I clenched my jaw and thought, “I forgive him for abandoning us, but he’s still an @sshole.” I told him I didn’t want his money.
Something changed inside of me that day. I felt this fire of hatred deep inside in my chest that had been driving me my entire life drop to a low flame. I hadn’t realized how much fury I had been carrying my entire life. It drove me to work harder, fight, push more and strive to be better.
Suddenly, by forgiving him, this fire subsided. I felt peace within myself. Paradoxically, I was able to become much more successful at everything – from being a good husband, to being a successful worker, to contributing to my community. I was still driven, just not by rage.
For the next 2 years, I did what was previously unthinkable.
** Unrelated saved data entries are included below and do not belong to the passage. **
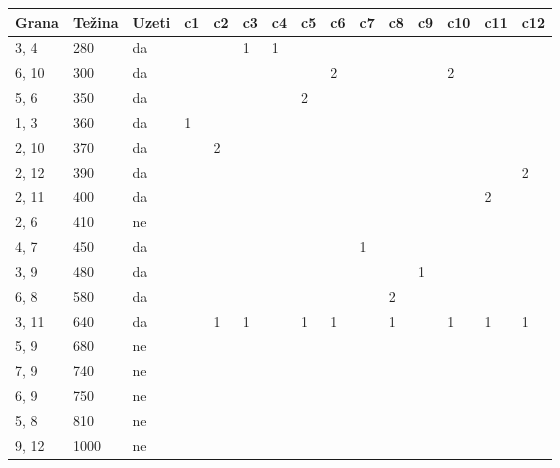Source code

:\documentclass[12pt]{article}
\begin{document}
\begin{table}[hp]
\centering
\begin{tabular}{|l|l|l|l|l|l|l|l|l|l|l|l|l|l|l|}
\hline
Grana  & Težina & Uzeti & c1 & c2 & c3 & c4 & c5 & c6 & c7 & c8 & c9 & c10 & c11 & c12 \\ \hline
3, 4   & 280    & da    &    &    & 1  & 1  &    &    &    &    &    &     &     &     \\ \hline
6, 10  & 300    & da    &    &    &    &    &    & 2  &    &    &    & 2   &     &     \\ \hline
5, 6   & 350    & da    &    &    &    &    & 2  &    &    &    &    &     &     &     \\ \hline
1, 3   & 360    & da    & 1  &    &    &    &    &    &    &    &    &     &     &     \\ \hline
2, 10  & 370    & da    &    & 2  &    &    &    &    &    &    &    &     &     &     \\ \hline
2, 12  & 390    & da    &    &    &    &    &    &    &    &    &    &     &     & 2   \\ \hline
2, 11  & 400    & da    &    &    &    &    &    &    &    &    &    &     & 2   &     \\ \hline
2, 6   & 410    & ne    &    &    &    &    &    &    &    &    &    &     &     &     \\ \hline
4, 7   & 450    & da    &    &    &    &    &    &    & 1  &    &    &     &     &     \\ \hline
3, 9   & 480    & da    &    &    &    &    &    &    &    &    & 1  &     &     &     \\ \hline
6, 8   & 580    & da    &    &    &    &    &    &    &    & 2  &    &     &     &     \\ \hline
3, 11  & 640    & da    &    & 1  & 1  &    & 1  & 1  &    & 1  &    & 1   & 1   & 1   \\ \hline
5, 9   & 680    & ne    &    &    &    &    &    &    &    &    &    &     &     &     \\ \hline
7, 9   & 740    & ne    &    &    &    &    &    &    &    &    &    &     &     &     \\ \hline
6, 9   & 750    & ne    &    &    &    &    &    &    &    &    &    &     &     &     \\ \hline
5, 8   & 810    & ne    &    &    &    &    &    &    &    &    &    &     &     &     \\ \hline
9, 12  & 1000   & ne    &    &    &    &    &    &    &    &    &    &     &     &     \\ \hline

\end{tabular}
\end{table}
\end{document}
I called him every month to try to build a relationship with him.
After 2 years, I gave up. We had nothing in common. Our conversations were awkward and stilted. We had reconciled but that was as far as we were going to get.
A few years later, he arranged (uninvited) to visit my home with his wife and now adult daughter. They stayed for a few days. We had a few meals together and hung out for while. It was pleasant. I saw that his daughter loved him very much and was sweet to both of her parents. I think she had encouraged him to make the trip.
For the next 10 years, we occasionally exchanged emails or he’d send a card once in a while.
The last time I heard from my father was shortly after my wife died. He called to offer condolences. He was suffering from myriad health issues and had reached my voicemail. The message he left made it clear the he was not orientated to reality. I called his daughter afterward to express my concerns for his mental and physical condition. I haven’t spoken to either one since then.
Occasionally, his daughter sends a text or email – usually updating me on his health situation. This week, I received a text saying he’d fallen and broken his arm and hip.
I am very familiar with the typical downward trajectory of elderly, sick people who fall and break a hip. I expect his prognosis is predictably grim.
I feel for his wife. She is a good person who seems to be a loving wife and mother. I feel sympathy for his daughter. He was a devoted, loving father who has been close to her for her entire life.
As for me and my father, I feel nothing. I don’t even feel like I “should” feel something.
He is a stranger and has been since he abandoned us so many years ago.